The growing frequency of these terrible visitations of plague in the fifteenth and sixteenth centuries shows the insalubrity of the City. That every day quantities of offal were thrown into the river, and that a stream of blood from the shambles rolled daily down open gutters, mattered very little: London was too small as yet, even with a hundred thousand people, to do much harm to her noble river. The swans still delighted to float and swim about London Bridge; salmon came up to be caught in mid-stream; and even the town ditch, which also received a good deal of the refuse, continued to be full of good fish. There were scavengers—not only the rain, the frost, the sun, the wind, and the kites, but men appointed to do for the householder then what they do now: to remove the refuse. These men were appointed for every ward. Their oath, given by Stow, seems from its language to belong to the sixteenth century, but it may be older:

“Ye shal swear that ye shal wel and diligently observe that the Pavements in every ward be wel and rightfully repaired: and not haunted by the Noyance of the Neighbours: and that the ways, Streets, and Lanes be kept clene from Donge and other filth, for the Honesty of the City. And that all the chimnies, Reredoses, and Furnaces be made of stone, for defence of Fire; and if ye know of any such ye shal show it to the Alderman; that he may make due Redress therefor. And this ye shal not leve. So help you God and by this Book.”

It is not what is thrown into a great tidal river from a town that corrupts the town, nor is it what is thrown upon a lay-stall there to lie for a few days until it is taken away; it is what sinks into the earth and slowly spreads around, corrupting all the springs and wells, and causing exhalations in times of heat and moisture. The greatest difficulty of cities has always been the disposal of waste matter, solid and liquid. For nearly two thousand years the lower part of the City, the most densely populated part, was dotted with latrines and cesspools; the whole soil of the City was soaked and permeated and corrupted with the pestiferous stuff; the ground gave off a poisoned breath; when the plague came, this poison encouraged it, helped it along, spread it, and strengthened it. We have had no plague for more than two hundred years. Perhaps the reason has been that the Fire of London in 1666 not only baked and calcined the ground with its heat for many feet deep, burning up the dead bodies which rested three or four feet below the surface, with the coffins, bones, and deadly poisonous soil of the churchyards, but also choking up the City wells—which were never again opened—and burning the whole of the soil, decayed with the impurities of two thousand years.

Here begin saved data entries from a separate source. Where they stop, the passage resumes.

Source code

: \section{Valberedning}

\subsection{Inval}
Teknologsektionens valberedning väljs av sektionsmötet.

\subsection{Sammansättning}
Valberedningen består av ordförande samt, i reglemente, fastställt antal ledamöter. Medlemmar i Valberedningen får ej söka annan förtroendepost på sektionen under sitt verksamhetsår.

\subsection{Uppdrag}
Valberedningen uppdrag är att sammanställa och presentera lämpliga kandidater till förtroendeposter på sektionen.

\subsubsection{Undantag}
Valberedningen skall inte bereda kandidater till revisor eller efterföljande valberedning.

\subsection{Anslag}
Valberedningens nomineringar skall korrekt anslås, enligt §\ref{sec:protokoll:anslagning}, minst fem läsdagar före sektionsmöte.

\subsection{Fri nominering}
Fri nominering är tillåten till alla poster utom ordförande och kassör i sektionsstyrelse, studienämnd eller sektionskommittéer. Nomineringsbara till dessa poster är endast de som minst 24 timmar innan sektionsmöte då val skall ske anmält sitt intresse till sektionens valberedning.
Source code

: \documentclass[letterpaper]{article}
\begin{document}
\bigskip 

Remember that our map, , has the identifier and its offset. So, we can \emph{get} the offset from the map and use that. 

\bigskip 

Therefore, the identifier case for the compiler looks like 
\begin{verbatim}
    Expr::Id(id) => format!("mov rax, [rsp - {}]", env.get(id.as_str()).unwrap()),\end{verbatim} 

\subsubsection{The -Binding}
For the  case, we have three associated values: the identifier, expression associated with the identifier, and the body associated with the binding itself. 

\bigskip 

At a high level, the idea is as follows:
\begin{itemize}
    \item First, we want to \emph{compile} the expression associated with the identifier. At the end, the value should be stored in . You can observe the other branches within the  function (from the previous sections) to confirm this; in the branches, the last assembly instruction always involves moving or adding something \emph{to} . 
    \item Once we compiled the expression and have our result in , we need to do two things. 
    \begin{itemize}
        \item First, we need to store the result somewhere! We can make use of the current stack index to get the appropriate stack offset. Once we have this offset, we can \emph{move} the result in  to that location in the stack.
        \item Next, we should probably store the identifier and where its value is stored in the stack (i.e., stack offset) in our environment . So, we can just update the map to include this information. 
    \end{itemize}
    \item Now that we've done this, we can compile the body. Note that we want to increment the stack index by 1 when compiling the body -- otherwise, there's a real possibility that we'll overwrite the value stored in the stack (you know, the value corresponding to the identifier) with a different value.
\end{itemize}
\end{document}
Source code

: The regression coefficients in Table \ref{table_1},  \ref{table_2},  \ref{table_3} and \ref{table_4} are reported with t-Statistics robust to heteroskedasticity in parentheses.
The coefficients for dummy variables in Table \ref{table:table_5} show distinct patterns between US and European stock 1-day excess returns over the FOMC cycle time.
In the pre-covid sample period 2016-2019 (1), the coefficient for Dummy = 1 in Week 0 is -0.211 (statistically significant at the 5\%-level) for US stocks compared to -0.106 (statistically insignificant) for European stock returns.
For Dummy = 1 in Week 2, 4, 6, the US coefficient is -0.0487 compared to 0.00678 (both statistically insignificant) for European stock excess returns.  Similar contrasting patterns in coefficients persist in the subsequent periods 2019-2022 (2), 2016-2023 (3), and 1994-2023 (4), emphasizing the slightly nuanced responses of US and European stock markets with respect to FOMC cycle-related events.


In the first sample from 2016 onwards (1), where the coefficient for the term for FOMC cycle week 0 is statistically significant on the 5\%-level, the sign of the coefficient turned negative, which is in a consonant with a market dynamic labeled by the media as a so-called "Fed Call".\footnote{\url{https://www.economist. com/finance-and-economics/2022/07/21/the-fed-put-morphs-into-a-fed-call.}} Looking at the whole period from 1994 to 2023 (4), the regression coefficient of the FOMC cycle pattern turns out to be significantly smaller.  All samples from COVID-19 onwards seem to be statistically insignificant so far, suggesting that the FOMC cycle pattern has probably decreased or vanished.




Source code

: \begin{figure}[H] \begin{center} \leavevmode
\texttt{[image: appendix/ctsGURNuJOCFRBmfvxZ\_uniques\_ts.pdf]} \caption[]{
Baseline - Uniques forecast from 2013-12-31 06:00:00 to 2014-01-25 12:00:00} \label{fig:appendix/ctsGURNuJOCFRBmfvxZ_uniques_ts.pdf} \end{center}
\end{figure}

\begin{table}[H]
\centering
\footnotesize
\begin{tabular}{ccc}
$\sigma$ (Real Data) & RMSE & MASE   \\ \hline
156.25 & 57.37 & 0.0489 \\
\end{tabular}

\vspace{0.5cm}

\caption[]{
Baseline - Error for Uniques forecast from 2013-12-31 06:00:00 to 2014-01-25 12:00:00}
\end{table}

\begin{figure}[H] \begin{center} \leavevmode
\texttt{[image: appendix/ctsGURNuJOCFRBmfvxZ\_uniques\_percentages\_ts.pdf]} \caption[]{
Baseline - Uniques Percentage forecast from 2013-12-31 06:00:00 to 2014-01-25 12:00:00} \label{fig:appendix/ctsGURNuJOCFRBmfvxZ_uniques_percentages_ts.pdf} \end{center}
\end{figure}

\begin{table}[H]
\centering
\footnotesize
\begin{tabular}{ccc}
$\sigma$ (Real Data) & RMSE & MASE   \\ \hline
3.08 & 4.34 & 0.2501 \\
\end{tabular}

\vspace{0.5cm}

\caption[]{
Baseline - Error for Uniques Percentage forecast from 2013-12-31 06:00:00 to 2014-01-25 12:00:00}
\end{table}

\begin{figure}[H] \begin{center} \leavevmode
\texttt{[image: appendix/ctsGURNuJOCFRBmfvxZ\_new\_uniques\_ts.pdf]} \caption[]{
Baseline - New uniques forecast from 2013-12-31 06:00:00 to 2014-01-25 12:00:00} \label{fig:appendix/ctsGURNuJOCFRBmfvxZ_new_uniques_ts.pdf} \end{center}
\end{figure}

The fire baked the earth, and cleansed it, and destroyed its exhalations for many feet below the surface; when the folk came back again they found, though they knew it not, the ground cleaner than it had been for two thousand years; as clean as when the solitary elk stood upon the edge of the cliff and looked out upon the broad lagoon of the river at high tide. The people began at once to restore, as much as they could, the old state of things: the cesspools came back and remained for a hundred and fifty years, but not the wells; in the two hundred years that have passed, it has been impossible to restore completely the mischievous conditions due to two thousand years of filth.